My frustration ebbs away, leaving bitterness and regret, yet in the end, I can’t blame anything on Knox. I went to that party. I let my guard down. I own that.

“Thank you for taking me to Piper’s. You might have saved my life. I seriously entertained the idea of a coyote getting me,” I add, trying for levity, but he doesn’t laugh. “Anyway, I could have choked on my own vomit out there in the woods.”

His jaw tightens.

I sigh.

“I’m not mad at you.” I stand up.

He stands, gray eyes holding mine.

“But I can tell you can’t make up your mind about something when it comes to me. You’re holding back.”

He crosses his arms. “Trust me, that’s a good thing.”

“Is it?” I cock my head. “Tell me, what else have you done for me lately? Someone paid for my housing, and you were the one who came out of Trask’s office before I went in—after I’d just told you I wasn’t in the dorms. Was that you?”

He drops his eyes and paces around the stage.

“Knox?”

He waves me off and plops down on the piano seat. “I blamed myself for not staying at the party and making sure nothing happened to you.”

“Uh-huh. We’ve established that point. You’re not answering my question.”

He nods. “At the same time, I got all this information about you from the P.I.—how you grew up, how your mom left you with a baby, how you beat the odds and managed to get a scholarship to Camden. You’re a bright star in this shitty place. You’re not like anyone I’ve ever met.”

“Was it you?”

He stands and marches over to me, staring down at me with those hot eyes. “I know underneath that tough-girl exterior, you’d do anything for the people you love. Do you know how rare that is? People may say they care and love, but from what I’ve seen, they only look out for themselves. You, though, you feel so intensely. You love so hard you came back to Camden for your brother—”

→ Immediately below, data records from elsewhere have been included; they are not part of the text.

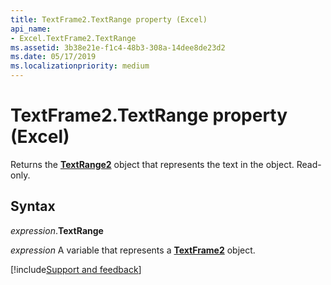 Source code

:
 ```yaml
---
title: TextFrame2.TextRange property (Excel)
api_name:
- Excel.TextFrame2.TextRange
ms.assetid: 3b38e21e-f1c4-48b3-308a-14dee8de23d2
ms.date: 05/17/2019
ms.localizationpriority: medium
---
```



# TextFrame2.TextRange property (Excel)

Returns the **[TextRange2](Office.TextRange2.md)** object that represents the text in the object. Read-only.


## Syntax

_expression_.**TextRange**

_expression_ A variable that represents a **[TextFrame2](Excel.TextFrame2.md)** object.




[!include[Support and feedback](~/includes/feedback-boilerplate.md)]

“Is there anything about me you don’t know? When I was spilling my guts to you in class and at Lou’s, did you already know those things?”

“I knew about your mom. I knew she left you, and I knew you lived on the streets sometimes. I knew Trask had asked you back and you requested to live in the dorms, but—”

He stops and swallows, his brow furrowed. He turns back to me, meeting my gaze, holding it steady. Still he doesn’t speak. I see that mask slipping back onto his face.

“Knox? Don’t you pussy out on me. This is the most honest conversation we’ve had, and I want to hear it all.”

I move closer, and part of me knows it throws him off, makes him uneasy. The smell of him, like summer and ocean waves, surrounds me.

My eyes trace the hard lines of his jaw, the long, strong nose, the way his dark hair falls around his face.

When he speaks, the words come reluctantly. “You’ve always fascinated me, okay? Since day one, since the moment you waltzed through those doors with your long blonde hair and eyes full of all that hope. Everyone else comes here and they already have everything, but you had nothing—nothing except your power. You barely looked at any of us, especially me, and I knew then you were untouchable, knew you deserved better than any guy at Camden.” He pauses. “Then Chance…you gave him a shot.”